Вокруг громоздились массивные кирпичные здания. Некоторые с узкими фасадами, узкими окнами и металлическими крышами. Другие выглядели более вычурно, с высокими, в человеческий рост, окнами, лепниной и колоннами. Прежде принадлежавшие ан мо, эти дома строили индийские рабочие, которых больше тысячи лет назад впервые привезли сюда на кораблях.
– Ты же не в первый раз в городе? – спросила Натали.
А Боонь подавил улыбку и покачал головой. Вопрос по-своему забавный. Такие, как Натали, часто думают про жителей кампонгов именно так. Деревенщины. Дикари, никогда не выезжающие за пределы собственной деревни.
– Не в первый, – ответил А Боонь. Он хотел было пошутить, однако решил воздержаться и признался: – Но каждый раз у меня такое чувство, будто я тут впервые, тут все так быстро меняется.
Натали с довольным видом кивнула:
– Да, работу тут проделали отличную. Но еще предстоит сделать немало. Например, все эти бараки, – Натали показала на кучку деревянных домов (“Бараки”, – повторил про себя А Боонь, запоминая новое слово), – ужасно опасны во многих отношениях. Те же пожары. Если полыхнет, все тут сгорит за минуту. Нужно избавиться от них, потому мы и строим эти новые квартиры. Потому нам и необходима земля.

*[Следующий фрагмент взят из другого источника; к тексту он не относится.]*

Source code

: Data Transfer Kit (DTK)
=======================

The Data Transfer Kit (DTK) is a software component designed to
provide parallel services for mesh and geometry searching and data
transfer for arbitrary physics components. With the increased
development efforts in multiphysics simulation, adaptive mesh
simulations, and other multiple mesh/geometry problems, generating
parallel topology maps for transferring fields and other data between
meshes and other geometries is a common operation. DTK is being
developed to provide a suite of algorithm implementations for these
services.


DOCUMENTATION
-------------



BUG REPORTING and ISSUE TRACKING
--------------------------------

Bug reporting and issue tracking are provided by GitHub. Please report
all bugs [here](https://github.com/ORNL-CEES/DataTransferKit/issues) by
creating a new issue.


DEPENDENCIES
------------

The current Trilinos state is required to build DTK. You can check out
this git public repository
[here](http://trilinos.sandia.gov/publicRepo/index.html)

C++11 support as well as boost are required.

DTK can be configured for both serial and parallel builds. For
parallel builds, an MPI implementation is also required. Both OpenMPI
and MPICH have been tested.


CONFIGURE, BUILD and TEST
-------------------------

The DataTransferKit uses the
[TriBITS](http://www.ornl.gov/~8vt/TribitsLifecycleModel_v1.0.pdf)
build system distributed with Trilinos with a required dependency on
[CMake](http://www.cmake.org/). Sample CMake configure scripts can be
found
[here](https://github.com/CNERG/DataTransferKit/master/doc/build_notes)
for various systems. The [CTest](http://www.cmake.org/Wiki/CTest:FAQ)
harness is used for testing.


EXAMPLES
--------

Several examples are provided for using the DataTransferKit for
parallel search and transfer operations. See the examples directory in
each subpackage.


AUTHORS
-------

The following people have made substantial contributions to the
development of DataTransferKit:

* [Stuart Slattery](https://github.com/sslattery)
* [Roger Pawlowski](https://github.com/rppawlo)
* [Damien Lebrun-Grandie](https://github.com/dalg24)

Кого, интересно, Натали имеет в виду под “мы”? Она часто так говорит. Боонь всегда думал, что она подразумевает га-менов или остров вообще. Но вдруг она имеет в виду только их двоих? Себя и Бооня.
Вот потому Натали и А Бооню нужны эти новые квартиры. Вот потому Натали и А Бооню необходима земля.
Автобус остановился перед большим серым зданием. В бетонных стенах поблескивали большие квадратные окна.
– Все, приехали, – сказала Натали.
Она убрала руку с локтя А Бооня – как ни в чем не бывало, словно последние двадцать минут их руки не соприкасались, словно он не ощущал, как пульсирует кровь у нее под кожей. Они вышли из автобуса. А Боонь внезапно понял, что Натали рассказала историю не до конца. Он так и не узнал, почему она стала работать на га-менов. Но они уже стояли перед входом в министерство. Момент был упущен.
Натали прижала ладони к вискам, приглаживая выбившиеся из прически волосы. Руки у нее слегка дрожали.
О том вечере на плантации Натали уже много лет никому не рассказывала. Однако и сейчас рассказала А Бооню не все. Умолчала о том, как рабочий, провожавший ее до дома, признался ей в темноте, что она похожа на его маленькую дочку – у той тоже были длинные красивые волосы, совсем как у Натали, и она умерла год назад.
– Как это? – сонно спросила Натали. Ей казалось, будто ее руки и ноги обмотаны марлей и будто она передвигается во сне.
– Она болела, – ответил работник.
– А ты вызвал доктора? – спросила Натали.
Мужчина помолчал, а потом грустно усмехнулся.
– У нас все равно еды не хватало, – проговорил он, – она бы не выжила. Так что все к лучшему.
Сливочная карамелька, прежде такая вкусная, внезапно сделалась горькой. Тени деревьев грозно тянулись со всех сторон, и ей чудилось, что они наблюдают за ней.